# Task
A verbatim transcription of the listing below is required, without its pictures.

────────

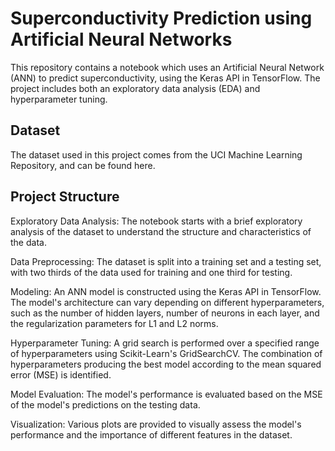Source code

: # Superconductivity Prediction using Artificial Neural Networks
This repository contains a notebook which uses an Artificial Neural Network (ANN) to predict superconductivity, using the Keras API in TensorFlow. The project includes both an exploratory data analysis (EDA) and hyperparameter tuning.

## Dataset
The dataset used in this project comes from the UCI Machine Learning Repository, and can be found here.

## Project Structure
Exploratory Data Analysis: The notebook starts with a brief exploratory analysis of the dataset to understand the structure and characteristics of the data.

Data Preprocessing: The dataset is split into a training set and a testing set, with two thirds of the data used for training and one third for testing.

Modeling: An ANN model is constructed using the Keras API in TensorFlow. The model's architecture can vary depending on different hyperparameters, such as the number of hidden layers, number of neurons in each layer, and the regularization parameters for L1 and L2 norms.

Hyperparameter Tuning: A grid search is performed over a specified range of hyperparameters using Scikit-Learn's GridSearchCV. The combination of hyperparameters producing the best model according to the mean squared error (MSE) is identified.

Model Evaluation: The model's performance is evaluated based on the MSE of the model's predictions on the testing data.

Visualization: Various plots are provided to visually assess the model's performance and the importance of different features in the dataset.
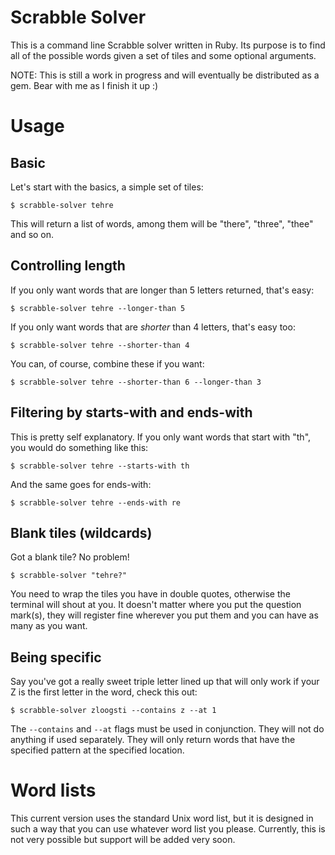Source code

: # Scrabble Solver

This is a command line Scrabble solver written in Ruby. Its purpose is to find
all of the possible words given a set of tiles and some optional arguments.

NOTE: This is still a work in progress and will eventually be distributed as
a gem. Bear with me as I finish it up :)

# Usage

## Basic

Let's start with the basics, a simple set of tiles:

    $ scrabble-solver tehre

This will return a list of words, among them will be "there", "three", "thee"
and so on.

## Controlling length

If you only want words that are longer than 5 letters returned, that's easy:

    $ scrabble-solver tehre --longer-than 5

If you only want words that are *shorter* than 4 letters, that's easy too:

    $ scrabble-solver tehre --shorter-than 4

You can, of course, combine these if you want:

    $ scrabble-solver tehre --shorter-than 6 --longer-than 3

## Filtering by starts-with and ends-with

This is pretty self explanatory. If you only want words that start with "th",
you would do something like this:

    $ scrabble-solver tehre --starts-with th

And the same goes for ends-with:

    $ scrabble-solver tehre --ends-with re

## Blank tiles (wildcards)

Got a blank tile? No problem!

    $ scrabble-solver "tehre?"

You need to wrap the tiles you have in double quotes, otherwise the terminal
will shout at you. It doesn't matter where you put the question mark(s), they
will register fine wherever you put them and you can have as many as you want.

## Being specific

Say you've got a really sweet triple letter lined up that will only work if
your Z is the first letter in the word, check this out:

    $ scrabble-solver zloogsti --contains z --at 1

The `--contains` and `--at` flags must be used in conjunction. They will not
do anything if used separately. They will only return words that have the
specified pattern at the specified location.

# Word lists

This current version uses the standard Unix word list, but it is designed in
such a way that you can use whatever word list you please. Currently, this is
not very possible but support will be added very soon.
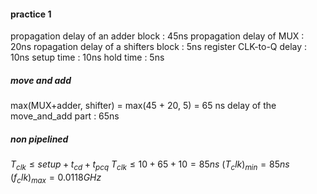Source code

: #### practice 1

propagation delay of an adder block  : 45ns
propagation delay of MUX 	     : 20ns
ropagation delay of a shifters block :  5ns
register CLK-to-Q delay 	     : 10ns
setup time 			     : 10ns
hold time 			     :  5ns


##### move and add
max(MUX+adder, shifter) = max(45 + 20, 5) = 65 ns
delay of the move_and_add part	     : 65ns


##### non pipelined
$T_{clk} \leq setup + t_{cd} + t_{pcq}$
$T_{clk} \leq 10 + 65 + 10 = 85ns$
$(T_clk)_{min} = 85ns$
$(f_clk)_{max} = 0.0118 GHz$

────────

# Response
Source code

: # Superconductivity Prediction using Artificial Neural Networks
This repository contains a notebook which uses an Artificial Neural Network (ANN) to predict superconductivity, using the Keras API in TensorFlow. The project includes both an exploratory data analysis (EDA) and hyperparameter tuning.

## Dataset
The dataset used in this project comes from the UCI Machine Learning Repository, and can be found here.

## Project Structure
Exploratory Data Analysis: The notebook starts with a brief exploratory analysis of the dataset to understand the structure and characteristics of the data.

Data Preprocessing: The dataset is split into a training set and a testing set, with two thirds of the data used for training and one third for testing.

Modeling: An ANN model is constructed using the Keras API in TensorFlow. The model's architecture can vary depending on different hyperparameters, such as the number of hidden layers, number of neurons in each layer, and the regularization parameters for L1 and L2 norms.

Hyperparameter Tuning: A grid search is performed over a specified range of hyperparameters using Scikit-Learn's GridSearchCV. The combination of hyperparameters producing the best model according to the mean squared error (MSE) is identified.

Model Evaluation: The model's performance is evaluated based on the MSE of the model's predictions on the testing data.

Visualization: Various plots are provided to visually assess the model's performance and the importance of different features in the dataset.
Source code

: # Scrabble Solver

This is a command line Scrabble solver written in Ruby. Its purpose is to find
all of the possible words given a set of tiles and some optional arguments.

NOTE: This is still a work in progress and will eventually be distributed as
a gem. Bear with me as I finish it up :)

# Usage

## Basic

Let's start with the basics, a simple set of tiles:

    $ scrabble-solver tehre

This will return a list of words, among them will be "there", "three", "thee"
and so on.

## Controlling length

If you only want words that are longer than 5 letters returned, that's easy:

    $ scrabble-solver tehre --longer-than 5

If you only want words that are *shorter* than 4 letters, that's easy too:

    $ scrabble-solver tehre --shorter-than 4

You can, of course, combine these if you want:

    $ scrabble-solver tehre --shorter-than 6 --longer-than 3

## Filtering by starts-with and ends-with

This is pretty self explanatory. If you only want words that start with "th",
you would do something like this:

    $ scrabble-solver tehre --starts-with th

And the same goes for ends-with:

    $ scrabble-solver tehre --ends-with re

## Blank tiles (wildcards)

Got a blank tile? No problem!

    $ scrabble-solver "tehre?"

You need to wrap the tiles you have in double quotes, otherwise the terminal
will shout at you. It doesn't matter where you put the question mark(s), they
will register fine wherever you put them and you can have as many as you want.

## Being specific

Say you've got a really sweet triple letter lined up that will only work if
your Z is the first letter in the word, check this out:

    $ scrabble-solver zloogsti --contains z --at 1

The `--contains` and `--at` flags must be used in conjunction. They will not
do anything if used separately. They will only return words that have the
specified pattern at the specified location.

# Word lists

This current version uses the standard Unix word list, but it is designed in
such a way that you can use whatever word list you please. Currently, this is
not very possible but support will be added very soon.
Source code

: #### practice 1

propagation delay of an adder block  : 45ns
propagation delay of MUX 	     : 20ns
ropagation delay of a shifters block :  5ns
register CLK-to-Q delay 	     : 10ns
setup time 			     : 10ns
hold time 			     :  5ns


##### move and add
max(MUX+adder, shifter) = max(45 + 20, 5) = 65 ns
delay of the move_and_add part	     : 65ns


##### non pipelined
$T_{clk} \leq setup + t_{cd} + t_{pcq}$
$T_{clk} \leq 10 + 65 + 10 = 85ns$
$(T_clk)_{min} = 85ns$
$(f_clk)_{max} = 0.0118 GHz$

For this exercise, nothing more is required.